Let's start by proving that statement (1) implies statement (2).

Assume that d is both homogeneous and translation invariant. We aim to show that there exists exactly one norm∥⋅∥ on W such that d(x,y)=∥x−y∥ for all x,y∈W.

Define the norm ∥x∥:=d(x,0) for all x∈W, where 0 is the zero vector in W.

First, we need to show that this norm is well-defined, meaning it satisfies the properties of a norm:

∥x∥≥0 for all x∈W: This follows from the non-negativity of the metric d.

∥x∥=0 if and only if x=0: This follows from the properties of the metric d.

∥λx∥=∣λ∣∥x∥ for all x∈W and λ∈R: This follows from the homogeneity property of the metric d.

∥x+y∥≤∥x∥+∥y∥ for all x,y∈W: This follows from the triangle inequality property of the metric d.

Now, we need to show that any norm induced by d satisfies the condition

d(x,y)=∥x−y∥ for all x,y∈W.

Let ∥⋅∥′ be any norm on W such that d(x,y)=∥x−y∥′ for all x,y∈W.

Consider ∥x∥′=∥x−0∥′=d(x,0)=∥x∥ for all x∈W,

where we have used the translation invariance property of d.

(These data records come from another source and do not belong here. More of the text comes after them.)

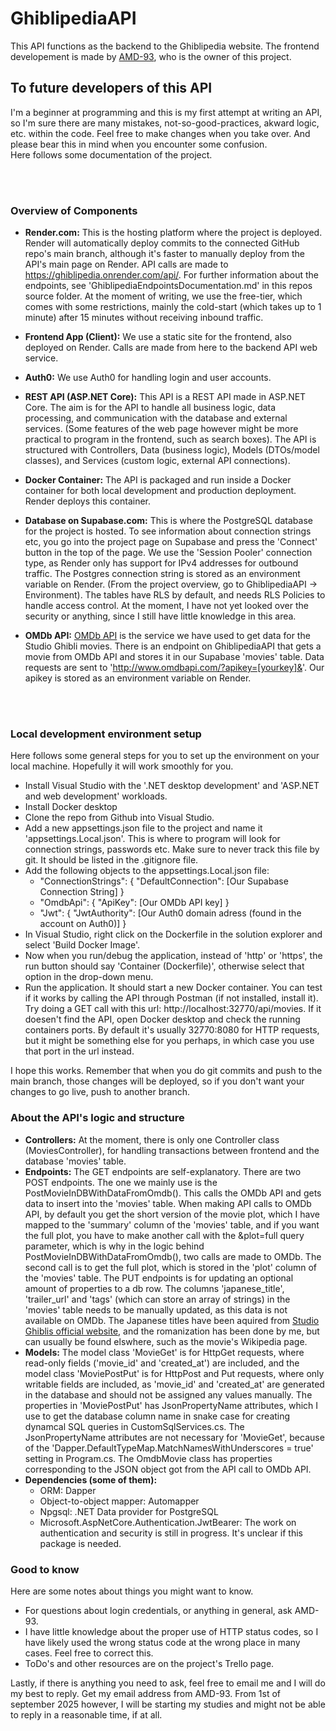 # GhiblipediaAPI

This API functions as the backend to the Ghiblipedia website. The frontend developement is made by [AMD-93](https://github.com/AMD-93), who is the owner of this project.


## To future developers of this API

I'm a beginner at programming and this is my first attempt at writing an API, so I'm sure there are many mistakes, not-so-good-practices, akward logic, etc. within the code. 
Feel free to make changes when you take over. And please bear this in mind when you encounter some confusion. 
<br>
Here follows some documentation of the project.

<br>
<br>

### Overview of Components

- __Render.com:__ This is the hosting platform where the project is deployed. 	
Render will automatically deploy commits to the connected GitHub repo's main branch, although it's faster to manually deploy from the API's main page on Render. 
API calls are made to https://ghiblipedia.onrender.com/api/. For further information about the endpoints, see 'GhiblipediaEndpointsDocumentation.md' in this repos source folder.
At the moment of writing, we use the free-tier, which comes with some restrictions, mainly the cold-start (which takes up to 1 minute) after 15 minutes without receiving inbound traffic.

- __Frontend App (Client):__ We use a static site for the frontend, also deployed on Render. Calls are made from here to the backend API web service.

- __Auth0:__ We use Auth0 for handling login and user accounts. 

- __REST API (ASP.NET Core):__ This API is a REST API made in ASP.NET Core. The aim is for the API to handle all business logic, data processing, and communication with the database and external services. 
(Some features of the web page however might be more practical to program in the frontend, such as search boxes).
The API is structured with Controllers, Data (business logic), Models (DTOs/model classes), and Services (custom logic, external API connections).

- __Docker Container:__ The API is packaged and run inside a Docker container for both local development and production deployment. Render deploys this container.

- __Database on Supabase.com:__ This is where the PostgreSQL database for the project is hosted. 
To see information about connection strings etc, you go into the project page on Supabase and press the 'Connect' button in the top of the page. 
We use the 'Session Pooler' connection type, as Render only has support for IPv4 addresses for outbound traffic. 
The Postgres connection string is stored as an environment variable on Render. (From the project overview, go to GhiblipediaAPI -> Environment).
The tables have RLS by default, and needs RLS Policies to handle access control. At the moment, I have not yet looked over the security or anything, since I still have little knowledge in this area.

- __OMDb API:__ [OMDb API](https://www.omdbapi.com/) is the service we have used to get data for the Studio Ghibli movies. 
There is an endpoint on GhiblipediaAPI that gets a movie from OMDb API and stores it in our Supabase 'movies' table. 
Data requests are sent to 'http://www.omdbapi.com/?apikey=[yourkey]&'. Our apikey is stored as an environment variable on Render.

<br>
<br>

### Local development environment setup 
Here follows some general steps for you to set up the environment on your local machine. Hopefully it will work smoothly for you.

- Install Visual Studio with the '.NET desktop development' and 'ASP.NET and web development' workloads. 
- Install Docker desktop 
- Clone the repo from Github into Visual Studio.
- Add a new appsettings.json file to the project and name it 'appsettings.Local.json'. This is where to program will look for connection strings, passwords etc. Make sure to never track this file by git. It should be listed in the .gitignore file.
- Add the following objects to the appsettings.Local.json file: 
	- "ConnectionStrings": {
    "DefaultConnection": [Our Supabase Connection String] 
	}
	- "OmdbApi": {
    "ApiKey": [Our OMDb API key]
	}
	- "Jwt": {
    "JwtAuthority": [Our Auth0 domain adress (found in the account on Auth0)]
	}
- In Visual Studio, right click on the Dockerfile in the solution explorer and select 'Build Docker Image'.
- Now when you run/debug the application, instead of 'http' or 'https', the run button should say 'Container (Dockerfile)', otherwise select that option in the drop-down menu.
- Run the application. It should start a new Docker container. You can test if it works by calling the API through Postman (if not installed, install it). 
Try doing a GET call with this url: http://localhost:32770/api/movies. 
If it doesen't find the API, open Docker desktop and check the running containers ports. By default it's usually 32770:8080 for HTTP requests, but it might be something else for you perhaps, in which case you use that port in the url instead. 

I hope this works. Remember that when you do git commits and push to the main branch, those changes will be deployed, so if you don't want your changes to go live, push to another branch.

### About the API's logic and structure
- __Controllers:__ At the moment, there is only one Controller class (MoviesController), for handling transactions between frontend and the database 'movies' table. 
- __Endpoints:__ The GET endpoints are self-explanatory. There are two POST endpoints. The one we mainly use is the PostMovieInDBWithDataFromOmdb(). This calls the OMDb API and gets data to insert into the 'movies' table. 
When making API calls to OMDb API, by default you get the short version of the movie plot, which I have mapped to the 'summary' column of the 'movies' table, 
and if you want the full plot, you have to make another call with the &plot=full query parameter, which is why in the logic behind PostMovieInDBWithDataFromOmdb(), two calls are made to OMDb. 
The second call is to get the full plot, which is stored in the 'plot' column of the 'movies' table.
The PUT endpoints is for updating an optional amount of properties to a db row. The columns 'japanese_title', 'trailer_url' and 'tags' (which can store an array of strings) in the 'movies' table needs to be manually updated, as this data is not available on OMDb.
The Japanese titles have been aquired from [Studio Ghiblis official website](https://www.ghibli.jp/works/), and the romanization has been done by me, but can usually be found elswhere, such as the movie's Wikipedia page.
- __Models:__ The model class 'MovieGet' is for HttpGet requests, where read-only fields ('movie_id' and 'created_at') are included,
and the model class 'MoviePostPut' is for HttpPost and Put requests, where only writable fields are included, as 'movie_id' and 'created_at' are generated in the database and should not be assigned any values manually.
The properties in 'MoviePostPut' has JsonPropertyName attributes, which I use to get the database column name in snake case for creating dynamcal SQL queries in CustomSqlServices.cs.
The JsonPropertyName attributes are not necessary for 'MovieGet', because of the 'Dapper.DefaultTypeMap.MatchNamesWithUnderscores = true' setting in Program.cs.
The OmdbMovie class has properties corresponding to the JSON object got from the API call to OMDb API.
- __Dependencies (some of them):__ 
	- ORM: Dapper
	- Object-to-object mapper: Automapper
	- Npgsql: .NET Data provider for PostgreSQL
	- Microsoft.AspNetCore.Authentication.JwtBearer: The work on authentication and security is still in progress. It's unclear if this package is needed.


### Good to know 
Here are some notes about things you might want to know.

- For questions about login credentials, or anything in general, ask AMD-93.
- I have little knowledge about the proper use of HTTP status codes, so I have likely used the wrong status code at the wrong place in many cases. 
Feel free to correct this.
- ToDo's and other resources are on the project's Trello page.


Lastly, if there is anything you need to ask, feel free to email me and I will do my best to reply. Get my email address from AMD-93.
From 1st of september 2025 however, I will be starting my studies and might not be able to reply in a reasonable time, if at all.
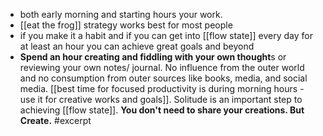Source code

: - both early morning and starting hours your work. 
- [[eat the frog]] strategy works best for most people
- if you make it a habit and if you can get into [[flow state]] every day for at least an hour you can achieve great goals and beyond 
- **Spend an hour creating and fiddling with your own thought**s or reviewing your own notes/ journal. No influence from the outer world and no consumption from outer sources like books, media, and social media. [[best time for focused productivity is during morning hours - use it for creative works and goals]]. Solitude is an important step to achieving [[flow state]]. **You don't need to share your creations. But Create.** #excerpt 
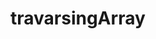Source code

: # travarsingArray

<!-- echo "# travarsingArray" >> README.md
  git init
  git add README.md
  git commit -m "first commit"
  git branch -M main
  git remote add origin https://github.com/Jahirul-Islam-Jantu/travarsingArray.git
  git push -u origin main
  git remote add origin https://github.com/Jahirul-Islam-Jantu/travarsingArray.git
  git branch -M main
  git push -u origin main
   -->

Hence, ∥⋅∥′=∥⋅∥, and there is exactly one norm ∥⋅∥ on W such that the metric induced by this norm with d agrees.

Now, let's prove that statement (2) implies statement (1).

Assume that there exists exactly one norm ∥⋅∥ on W such that the metric induced by this norm with d agrees. We aim to show that d is both homogeneous and translation invariant.

Let ∥⋅∥ be the unique norm satisfying d(x,y)=∥x−y∥ for all x,y∈W.

Homogeneity: For any λ∈R and x,y∈W, we have:

d(λx,λy)=∥λx−λy∥=∣λ∣∥x−y∥=∣λ∣d(x,y)

Translation invariance: For any x,y,z∈W, we have:

d(x+z,y+z)=∥(x+z)−(y+z)∥=∥x−y∥=d(x,y)

Therefore, we have shown that statement (2) implies statement (1).

Conversely, statement (1) implies statement (2). Hence, the two statements are equivalent, and the proof is complete.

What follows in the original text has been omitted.